Kein Beleg für Geldwäsche

Ukrainischer Krypto-Spendenaufruf lief unabhängig von offiziellen US-Geldern

06.12.2022, 15:32 (CET)

Die Ukraine hat schon zu Beginn des russischen Einmarschs dazu aufgerufen, Kryptowährung zu spenden. Doch mit den offiziellen Hilfen anderer Staaten ist die Initiative nicht verknüpft.

Finanzielle Unterstützung ist ein Teil der Ukraine-Hilfe vieler Länder. In sozialen Medien verbreitet sich allerdings seit einiger Zeit, dass ein Teil der US-Hilfen an die Ukraine angeblich an der Kryptowährungsbörse FTX angelegt worden sein soll. Dessen Gründer habe daraufhin Geld an die Demokratische Partei in den USA gespendet. Von «Spielchen der Geldwäsche» und einem «Missbrauch von US-Geldern durch die Selenskyj-Regierung mit FTX» ist etwa in einem Youtube-Video die Rede. Hat sich das so ereignet?

Bewertung

Es gibt keinen Beleg, dass ein solcher Missbrauch von offiziellen US-Hilfen stattgefunden hat. Die mittlerweile insolvente Kryptobörse FTX war an einem ukrainischen Projekt für private Spenden von Digitalwährung beteiligt. Auf der Plattform FTX wurde das Geld nur getauscht und nicht angelegt, teilen staatliche ukrainische Stellen sowie beteiligte Firmen mit.

Fakten

Kurz nach Beginn des russischen Angriffs gab der ukrainische Vize-Ministerpräsident und Digitalminister Mychaijlo Fedorow im März 2022 eine neue Spendenaktion bekannt: Auf einer speziellen Webseite des Ministeriums wurde dazu aufgerufen, Kryptowährung an die Ukraine zu spenden.

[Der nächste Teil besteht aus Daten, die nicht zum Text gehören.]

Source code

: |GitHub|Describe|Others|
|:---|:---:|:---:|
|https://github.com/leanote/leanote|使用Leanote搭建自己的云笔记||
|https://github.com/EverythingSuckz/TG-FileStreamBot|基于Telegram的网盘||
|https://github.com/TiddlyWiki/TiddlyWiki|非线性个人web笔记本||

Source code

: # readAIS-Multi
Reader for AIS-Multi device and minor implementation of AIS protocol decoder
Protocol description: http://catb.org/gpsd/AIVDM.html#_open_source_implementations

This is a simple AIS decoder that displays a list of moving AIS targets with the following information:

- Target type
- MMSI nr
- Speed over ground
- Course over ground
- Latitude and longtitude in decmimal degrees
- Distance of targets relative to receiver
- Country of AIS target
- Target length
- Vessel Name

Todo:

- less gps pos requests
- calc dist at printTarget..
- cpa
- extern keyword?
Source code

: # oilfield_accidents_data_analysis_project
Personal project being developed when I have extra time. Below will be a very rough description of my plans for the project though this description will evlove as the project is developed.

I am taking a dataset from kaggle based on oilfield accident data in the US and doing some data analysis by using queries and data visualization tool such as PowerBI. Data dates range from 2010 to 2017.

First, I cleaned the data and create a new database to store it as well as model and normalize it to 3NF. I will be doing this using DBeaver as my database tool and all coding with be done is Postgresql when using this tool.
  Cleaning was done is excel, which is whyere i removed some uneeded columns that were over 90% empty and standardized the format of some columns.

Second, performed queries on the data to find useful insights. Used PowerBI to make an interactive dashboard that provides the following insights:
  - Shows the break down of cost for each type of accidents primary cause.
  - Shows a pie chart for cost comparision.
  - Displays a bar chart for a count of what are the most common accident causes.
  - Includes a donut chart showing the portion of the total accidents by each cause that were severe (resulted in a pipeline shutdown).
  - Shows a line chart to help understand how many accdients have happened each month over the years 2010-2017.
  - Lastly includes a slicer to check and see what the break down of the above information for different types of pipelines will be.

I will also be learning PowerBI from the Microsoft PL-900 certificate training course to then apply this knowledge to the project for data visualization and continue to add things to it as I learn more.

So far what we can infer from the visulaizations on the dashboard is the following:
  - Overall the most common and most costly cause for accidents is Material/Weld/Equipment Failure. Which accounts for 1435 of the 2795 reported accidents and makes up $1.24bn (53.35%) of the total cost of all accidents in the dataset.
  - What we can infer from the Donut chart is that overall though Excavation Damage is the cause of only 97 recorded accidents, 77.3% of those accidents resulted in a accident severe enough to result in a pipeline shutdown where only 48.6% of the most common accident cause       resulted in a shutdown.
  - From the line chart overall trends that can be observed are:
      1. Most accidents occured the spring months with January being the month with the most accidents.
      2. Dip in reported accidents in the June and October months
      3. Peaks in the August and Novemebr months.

Unter anderem unterstützten das Blockchain-Unternehmen Everstake, die ukrainische Kryptobörse Kuna sowie die US-amerikanische Kryptobörse FTX die Initiative. Der Aufruf zu spenden galt Privatleuten in aller Welt. Über die kooperierenden Börsen sollte das gespendete Kryptogeld in konventionelle Währung umgetauscht werden können. Angelegt oder gelagert wurden Spendengelder nach Angaben von Everstake nicht bei FTX. Es seien dort nur wenige Male im März 2022 Krypto-Spenden gewechselt worden.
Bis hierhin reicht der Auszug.